Need to get 14.7 MB of archives.
After this operation, 2306 kB of additional disk space will be used.
Do you want to continue? [Y/n] y
<snip>
ubuntu@evolved-mule:~$ dpkg -l | grep snap
ii snapd 2.37.4+18.04.1 amd64 Daemon and tooling that enable snap packages
ubuntu@evolved-mule:~$ snap list
No snaps are installed yet. Try 'snap install hello-world'.
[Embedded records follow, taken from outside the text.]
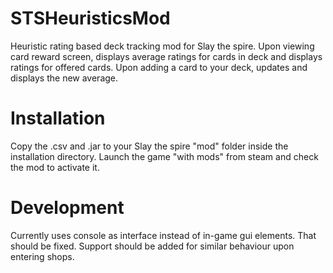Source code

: # STSHeuristicsMod
 Heuristic rating based deck tracking mod for Slay the spire. 
 Upon viewing card reward screen, displays average ratings for cards in deck and displays ratings for offered cards.
 Upon adding a card to your deck, updates and displays the new average.
 
# Installation
Copy the .csv and .jar to your Slay the spire "mod" folder inside the installation directory. 
Launch the game "with mods" from steam and check the mod to activate it.

# Development
Currently uses console as interface instead of in-game gui elements. That should be fixed.
Support should be added for similar behaviour upon entering shops.
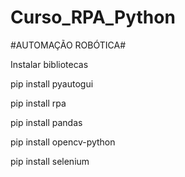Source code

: # Curso_RPA_Python

#AUTOMAÇÃO ROBÓTICA#

Instalar bibliotecas

pip install pyautogui

pip install rpa

pip install pandas

pip install opencv-python

pip install selenium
ubuntu@evolved-mule:~$ sudo snap install stream-monitor
stream-monitor 0.1 from Kyle Fazzari (kyrofa) installed
ubuntu@evolved-mule:~$ snap list
Name Version Rev Tracking Publisher Notes
core18 20200124 1668 stable canonical✓ base
stream-monitor 0.1 3 stable kyrofa -
ubuntu@evolved-mule:~$ snap interfaces
Slot Plug
- stream-monitor:network
I’m afraid “just update snapd” isn’t a great option here, at least not one that scales. It’s standard practice to only have security updates enabled in production, which means there are probably tons of servers out there with this same issue (although I will caveat and say it’s probably not super common for such servers to suddenly have a snap installed… but this issue keeps popping up). Perhaps we should consider pushing an update to -security so this doesn’t continue biting folks (particularly as core18 becomes the standard base). It’s not pretty or ideal, but it’s not unprecedented either. @mvo, how would you feel about that? @alexmurray how about you?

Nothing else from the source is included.